I would say that I was a lot more nervous for Hollywood Week than in Hawaii just because you were performing in front of your peers, and the judges were directly in front of you, and it was just such high pressure. You're running on very little sleep and emotions are running wild that week. It was very overwhelming and by the end of the week, I was just really surprised and proud of myself that I got through it by the grace of God. And so in Hawaii, my fiancé got to go with me and my nan for the first time. We had eight days of pretty much free time in the Aulani resort — it was just a beautiful, relaxing week that we had together. And then I got to go on that stage in front of all those people and it was more of my comfort zone because I'm used to performing in front of people I don't know. I'm less nervous when there's more people because I feel like there's less pressure — they were just there to have a good time and that energy bounces from them to me. I was proud of my performance and I wouldn't have done anything differently.
An original song that you performed during Hollywood Week is now a single. Tell me about the path to that happening so quickly.
I'm an independent artist and I recorded a record that I released back in January. I hadn't really promoted it just because of what was going on with American Idol, and I didn't know what I wasn't allowed to do, so I just put it out there. I paid for it myself, off of my nurse's salary. “God Made a Woman” was on that — it’s actually the title of the album — and so I thought, with what's going on right now, why not? People responded to that song just so overwhelmingly well, and the love that I got from that song alone, it was so powerful to me. It's going to country and Americana radio stations this week, so if anybody wants to call in and request it from their station, that would be awesome! [Laughs]
Is there one note from the judges that has stuck with you and replays over and over in your head?
Oh, yeah. Lionel Richie calling me a storyteller. He said that in my audition and it was so overwhelming. I had to like tell myself, “Wow, the guy that co-wrote ‘We Are the World’ with Michael Jackson just called me a storyteller.” That was a huge honor, to be a fan of his and his writing — that’s something I really pride myself in is being a songwriter. I consider myself as much of a songwriter as I am a singer, and so that stuck with me so much, and watching my “God Made a Woman” moment on TV and the judges’ reaction to that all together.

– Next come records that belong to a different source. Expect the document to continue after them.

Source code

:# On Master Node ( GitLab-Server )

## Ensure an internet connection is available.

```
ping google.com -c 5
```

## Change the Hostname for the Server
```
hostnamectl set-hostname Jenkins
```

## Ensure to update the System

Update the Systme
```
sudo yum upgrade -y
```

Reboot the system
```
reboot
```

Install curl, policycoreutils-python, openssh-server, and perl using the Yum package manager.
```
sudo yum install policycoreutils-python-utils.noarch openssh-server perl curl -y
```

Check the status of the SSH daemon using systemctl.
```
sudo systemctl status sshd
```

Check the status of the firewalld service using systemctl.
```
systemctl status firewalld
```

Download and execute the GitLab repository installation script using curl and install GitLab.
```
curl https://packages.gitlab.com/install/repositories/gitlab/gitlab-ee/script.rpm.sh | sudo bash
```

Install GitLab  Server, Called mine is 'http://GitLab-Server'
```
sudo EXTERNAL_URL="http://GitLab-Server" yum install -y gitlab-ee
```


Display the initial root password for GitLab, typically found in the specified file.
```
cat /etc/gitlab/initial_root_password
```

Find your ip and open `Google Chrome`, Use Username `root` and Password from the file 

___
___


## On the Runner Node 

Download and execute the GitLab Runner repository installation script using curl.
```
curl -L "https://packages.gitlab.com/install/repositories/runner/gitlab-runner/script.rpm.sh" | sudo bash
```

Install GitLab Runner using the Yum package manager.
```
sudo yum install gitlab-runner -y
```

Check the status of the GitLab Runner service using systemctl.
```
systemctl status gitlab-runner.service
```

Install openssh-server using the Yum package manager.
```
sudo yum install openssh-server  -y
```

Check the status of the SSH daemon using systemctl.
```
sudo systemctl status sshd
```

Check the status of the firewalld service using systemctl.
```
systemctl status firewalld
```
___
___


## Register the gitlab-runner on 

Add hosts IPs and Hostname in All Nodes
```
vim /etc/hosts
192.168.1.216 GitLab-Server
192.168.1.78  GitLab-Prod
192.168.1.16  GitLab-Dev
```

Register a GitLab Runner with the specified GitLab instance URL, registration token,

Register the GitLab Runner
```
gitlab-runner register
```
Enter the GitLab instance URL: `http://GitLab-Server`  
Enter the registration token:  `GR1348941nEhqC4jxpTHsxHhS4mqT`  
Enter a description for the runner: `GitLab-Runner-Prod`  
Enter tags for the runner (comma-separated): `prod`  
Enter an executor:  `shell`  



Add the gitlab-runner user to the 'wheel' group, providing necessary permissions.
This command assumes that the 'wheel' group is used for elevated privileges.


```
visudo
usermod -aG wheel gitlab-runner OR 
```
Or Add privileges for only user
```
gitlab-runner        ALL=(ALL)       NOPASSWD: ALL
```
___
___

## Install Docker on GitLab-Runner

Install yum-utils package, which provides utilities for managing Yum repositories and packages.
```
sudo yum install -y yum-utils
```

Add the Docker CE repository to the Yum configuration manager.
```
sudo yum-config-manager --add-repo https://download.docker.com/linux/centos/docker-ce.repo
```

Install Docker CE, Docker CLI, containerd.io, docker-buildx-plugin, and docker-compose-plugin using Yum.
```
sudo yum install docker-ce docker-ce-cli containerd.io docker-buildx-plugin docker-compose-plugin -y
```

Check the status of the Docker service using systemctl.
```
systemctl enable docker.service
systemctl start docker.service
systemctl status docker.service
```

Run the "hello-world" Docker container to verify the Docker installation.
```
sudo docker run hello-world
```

But Lionel saying over and over again, “Good song, good song, strong song,” like that, I cried. I cried like a baby. That was really powerful to me. And I'm just so humbled by it.
So the show carries on. I assume that if you're not at the hospital on duty, you will be watching. If you had moved on, were you already thinking about the upcoming episodes and what you wanted to perform as part of the Top 20?
Yeah, I had actually planned on doing a couple cover songs that showed my range a little more, showed a little bit more of my rockin’ side. Then there were a few other songs that I was planning on doing by some of my favorite songwriters that are more like singer-songwriter ballad type stuff. But things work out the way they do for a reason, and so I'm just gonna trust that. I don't know, maybe I'll play them on my Instagram later. Since the quarantine started, I've been doing this thing on my Instagram with classic country covers and I've been having people request traditional country songs they would like to hear and I've been posting them as I go along and kind of peppering in songs I've written in between all of that, so it's been a good time. I am just so grateful to American Idol for giving me the chance to share myself with the world.
American Idol's Top 20 performance shows kick off Sunday at 8 p.m. ET/PT on ABC.
Ryan Seacrest hosts as Katy Perry, Lionel Richie, and Luke Bryan guide aspiring singers on their way to superstardom.